Danah Boyd writes a post about a rather worrying occurence: a friend who had their Google account taken away from them:
Earlier this week, an acquaintance of mine found himself trapped in a Kafka-esque nightmare, a nightmare that should make all of us stop and think. He wants to remain anonymous so let’s call him Bob. Bob was an early adopter of all things Google. His account was linked to all sorts of Google services. Gmail was the most important thing to him – he’d been using it for four years and all of his email (a.k.a. “his life”) was there. Bob also managed a large community in Orkut, used Google’s calendaring service, and had accounts on many of of their different properties.
Earlier this week, Bob received a notice that there was a spam problem in his Orkut community. The message was in English and it looked legitimate and so he clicked on it. He didn’t realize that he’d fallen into a phisher’s net until it was too late. His account was hijacked for god-knows-what-purposes until his account was blocked and deleted. He contacted Google’s customer service and their response basically boiled down to “that sucks, we can’t restore anything, sign up for a new account.” Boom! No more email, no more calendar, no more Orkut, no more gChat history, no more Blogger, no more anything connected to his Google account.
Maybe no-one should rely on just one company to do everything for them. I really only rely on Google for my email, but even if just that disappeared, I’d be seriously pissed off. Again, this is one of the anti-web2.0 arguments: relying on these third party services is all well and good, but what happens when something goes wrong? How can we trust these people with our data, our information, our identities?
This week saw some outage on Amazon’s S3 and EC3 services. Many people might think of Amazon as just a supplier of books and CDs, and a whole lot of other stuff. But they also offer services for people who run websites, hosting and that sort of thing. It’s used by an awful lot of Web 2.0 startups, because it means they don’t have to even buy a server to start a company – let Amazon handle the headaches for a monthly fee.
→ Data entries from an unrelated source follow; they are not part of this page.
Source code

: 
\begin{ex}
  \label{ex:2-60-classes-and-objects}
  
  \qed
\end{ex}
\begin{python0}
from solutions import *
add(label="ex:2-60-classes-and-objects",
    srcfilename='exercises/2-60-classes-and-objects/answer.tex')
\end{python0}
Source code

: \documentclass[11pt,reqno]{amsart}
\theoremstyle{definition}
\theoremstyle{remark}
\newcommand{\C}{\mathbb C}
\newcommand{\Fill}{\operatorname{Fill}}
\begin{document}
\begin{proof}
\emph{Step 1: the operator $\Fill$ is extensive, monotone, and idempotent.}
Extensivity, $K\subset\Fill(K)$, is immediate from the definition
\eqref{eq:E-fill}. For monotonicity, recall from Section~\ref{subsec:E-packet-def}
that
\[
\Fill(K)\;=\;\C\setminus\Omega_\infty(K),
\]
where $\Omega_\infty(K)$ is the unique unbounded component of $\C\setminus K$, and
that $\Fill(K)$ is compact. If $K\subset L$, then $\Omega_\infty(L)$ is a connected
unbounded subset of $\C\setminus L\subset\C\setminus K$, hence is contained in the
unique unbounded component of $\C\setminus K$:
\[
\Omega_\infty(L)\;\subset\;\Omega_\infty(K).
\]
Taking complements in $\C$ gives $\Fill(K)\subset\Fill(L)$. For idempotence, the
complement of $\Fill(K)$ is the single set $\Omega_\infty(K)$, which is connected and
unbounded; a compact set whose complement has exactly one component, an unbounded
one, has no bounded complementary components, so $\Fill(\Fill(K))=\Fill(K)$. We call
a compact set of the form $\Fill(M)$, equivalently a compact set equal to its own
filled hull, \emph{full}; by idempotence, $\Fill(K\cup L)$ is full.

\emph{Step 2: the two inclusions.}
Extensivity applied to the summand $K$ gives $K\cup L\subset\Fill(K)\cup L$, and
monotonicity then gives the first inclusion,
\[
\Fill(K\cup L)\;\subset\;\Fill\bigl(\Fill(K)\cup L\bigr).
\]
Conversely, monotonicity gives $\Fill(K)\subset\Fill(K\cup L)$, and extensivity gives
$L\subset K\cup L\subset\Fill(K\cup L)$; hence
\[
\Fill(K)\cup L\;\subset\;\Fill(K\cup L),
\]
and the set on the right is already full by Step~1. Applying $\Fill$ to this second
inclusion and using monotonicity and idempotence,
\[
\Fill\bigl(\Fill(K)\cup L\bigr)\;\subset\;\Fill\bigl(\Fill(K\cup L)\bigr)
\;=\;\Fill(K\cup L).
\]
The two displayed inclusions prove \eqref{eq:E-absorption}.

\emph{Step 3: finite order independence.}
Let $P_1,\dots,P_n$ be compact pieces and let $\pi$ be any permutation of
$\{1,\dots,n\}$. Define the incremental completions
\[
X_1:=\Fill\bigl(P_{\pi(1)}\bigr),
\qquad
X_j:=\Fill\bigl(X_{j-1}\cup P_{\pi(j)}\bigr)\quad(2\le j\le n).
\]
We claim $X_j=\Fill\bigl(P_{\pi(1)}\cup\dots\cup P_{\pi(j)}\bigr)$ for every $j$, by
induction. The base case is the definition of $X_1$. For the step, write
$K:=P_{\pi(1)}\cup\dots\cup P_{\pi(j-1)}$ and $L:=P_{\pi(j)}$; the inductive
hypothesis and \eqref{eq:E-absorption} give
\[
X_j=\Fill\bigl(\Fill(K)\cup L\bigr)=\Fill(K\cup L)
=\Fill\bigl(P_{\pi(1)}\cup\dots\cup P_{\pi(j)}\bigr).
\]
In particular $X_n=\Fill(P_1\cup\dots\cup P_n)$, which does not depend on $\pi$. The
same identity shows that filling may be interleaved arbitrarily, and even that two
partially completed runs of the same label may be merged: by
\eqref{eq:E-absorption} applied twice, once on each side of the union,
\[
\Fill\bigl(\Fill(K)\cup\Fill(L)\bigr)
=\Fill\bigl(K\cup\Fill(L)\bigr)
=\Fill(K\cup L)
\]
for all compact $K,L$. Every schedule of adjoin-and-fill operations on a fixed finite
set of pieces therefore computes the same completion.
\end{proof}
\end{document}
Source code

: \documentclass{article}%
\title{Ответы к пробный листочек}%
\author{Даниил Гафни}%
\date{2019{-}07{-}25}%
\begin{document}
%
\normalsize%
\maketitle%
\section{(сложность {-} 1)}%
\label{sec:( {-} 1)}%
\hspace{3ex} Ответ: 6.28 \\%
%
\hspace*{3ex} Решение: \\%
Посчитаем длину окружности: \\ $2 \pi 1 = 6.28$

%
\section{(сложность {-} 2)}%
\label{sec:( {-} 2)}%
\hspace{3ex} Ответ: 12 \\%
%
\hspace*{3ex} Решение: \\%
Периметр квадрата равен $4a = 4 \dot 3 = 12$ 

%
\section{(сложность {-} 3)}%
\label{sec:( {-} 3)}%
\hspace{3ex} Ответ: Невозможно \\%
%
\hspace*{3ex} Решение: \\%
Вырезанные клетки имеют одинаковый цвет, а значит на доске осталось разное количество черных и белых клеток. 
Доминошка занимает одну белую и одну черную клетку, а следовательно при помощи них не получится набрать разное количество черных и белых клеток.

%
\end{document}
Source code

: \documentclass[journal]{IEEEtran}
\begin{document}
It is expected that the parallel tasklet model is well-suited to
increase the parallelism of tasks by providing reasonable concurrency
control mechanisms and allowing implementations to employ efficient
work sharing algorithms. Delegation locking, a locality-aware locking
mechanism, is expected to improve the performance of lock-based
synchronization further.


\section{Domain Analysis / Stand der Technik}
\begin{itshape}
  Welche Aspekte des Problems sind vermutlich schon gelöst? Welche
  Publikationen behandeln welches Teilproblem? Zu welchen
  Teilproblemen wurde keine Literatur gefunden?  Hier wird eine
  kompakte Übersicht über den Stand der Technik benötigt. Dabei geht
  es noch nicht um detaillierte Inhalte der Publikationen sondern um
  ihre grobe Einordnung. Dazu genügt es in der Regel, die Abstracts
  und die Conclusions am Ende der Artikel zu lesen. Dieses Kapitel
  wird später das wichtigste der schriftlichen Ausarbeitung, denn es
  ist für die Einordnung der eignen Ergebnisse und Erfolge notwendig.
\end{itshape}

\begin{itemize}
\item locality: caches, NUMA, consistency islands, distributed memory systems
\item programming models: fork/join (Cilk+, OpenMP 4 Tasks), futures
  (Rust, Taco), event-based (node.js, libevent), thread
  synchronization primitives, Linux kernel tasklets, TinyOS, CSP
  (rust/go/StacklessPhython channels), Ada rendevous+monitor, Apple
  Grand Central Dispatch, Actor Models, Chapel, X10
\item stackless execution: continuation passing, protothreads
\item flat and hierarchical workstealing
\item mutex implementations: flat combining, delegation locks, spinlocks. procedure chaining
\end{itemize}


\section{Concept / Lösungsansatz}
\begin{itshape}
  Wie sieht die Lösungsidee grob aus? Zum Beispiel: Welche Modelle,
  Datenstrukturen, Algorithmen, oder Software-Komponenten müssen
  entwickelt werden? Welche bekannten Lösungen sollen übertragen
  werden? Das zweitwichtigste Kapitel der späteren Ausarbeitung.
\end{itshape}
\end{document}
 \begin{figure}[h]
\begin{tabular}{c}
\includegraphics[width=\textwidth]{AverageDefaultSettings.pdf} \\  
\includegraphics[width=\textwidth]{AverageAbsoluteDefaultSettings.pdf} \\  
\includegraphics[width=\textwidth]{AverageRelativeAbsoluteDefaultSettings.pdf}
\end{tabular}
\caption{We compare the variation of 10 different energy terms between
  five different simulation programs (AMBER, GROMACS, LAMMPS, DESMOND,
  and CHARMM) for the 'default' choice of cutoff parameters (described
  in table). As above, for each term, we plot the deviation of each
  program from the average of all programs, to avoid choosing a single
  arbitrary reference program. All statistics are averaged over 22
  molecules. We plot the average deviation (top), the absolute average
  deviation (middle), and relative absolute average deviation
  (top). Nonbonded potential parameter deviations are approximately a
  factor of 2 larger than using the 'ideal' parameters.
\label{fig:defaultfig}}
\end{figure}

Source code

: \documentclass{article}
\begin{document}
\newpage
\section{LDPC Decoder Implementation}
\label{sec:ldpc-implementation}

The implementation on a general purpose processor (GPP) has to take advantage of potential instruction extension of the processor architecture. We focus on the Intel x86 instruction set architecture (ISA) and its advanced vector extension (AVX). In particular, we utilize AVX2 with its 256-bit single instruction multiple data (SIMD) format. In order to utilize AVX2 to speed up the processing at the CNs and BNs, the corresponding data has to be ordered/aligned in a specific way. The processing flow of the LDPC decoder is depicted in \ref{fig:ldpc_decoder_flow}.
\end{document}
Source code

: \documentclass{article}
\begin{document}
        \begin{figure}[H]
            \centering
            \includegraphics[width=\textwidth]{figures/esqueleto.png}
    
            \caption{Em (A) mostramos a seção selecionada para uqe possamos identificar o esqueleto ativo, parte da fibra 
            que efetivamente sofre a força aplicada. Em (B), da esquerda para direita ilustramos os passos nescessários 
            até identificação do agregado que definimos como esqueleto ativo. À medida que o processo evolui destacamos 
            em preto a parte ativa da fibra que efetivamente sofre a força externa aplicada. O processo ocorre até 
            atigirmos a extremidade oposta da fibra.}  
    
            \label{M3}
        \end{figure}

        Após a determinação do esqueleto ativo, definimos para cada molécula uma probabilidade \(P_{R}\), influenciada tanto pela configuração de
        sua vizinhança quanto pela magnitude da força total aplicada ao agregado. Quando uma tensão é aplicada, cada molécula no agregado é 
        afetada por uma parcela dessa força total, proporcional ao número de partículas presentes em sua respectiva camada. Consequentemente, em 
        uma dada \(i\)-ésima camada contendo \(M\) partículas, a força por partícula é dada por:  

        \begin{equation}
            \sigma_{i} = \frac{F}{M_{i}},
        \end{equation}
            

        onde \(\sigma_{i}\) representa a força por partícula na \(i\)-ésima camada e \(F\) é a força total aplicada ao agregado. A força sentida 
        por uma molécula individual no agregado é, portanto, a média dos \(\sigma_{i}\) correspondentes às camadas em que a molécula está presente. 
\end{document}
But when this giant back-end, if you’ll excuse the unpleasant image, goes down, what’s left? For those of us that are trying to sell the web 2.0 and social media dream, what’s left is potentially a face covered in egg. We need to have confidence that the ideas and approaches we want people to take up are going to work 99.999999r% of the time. Especially when we are talking government, and public services, where stuff really has to work (though to be fair it often doesn’t).
What a horror story!
But you do raise a very serious issue, reliability of hosted services. Its a question I always try to ignore even when asked it directly. But when something like this happens, it brings home how precarious all of this can be.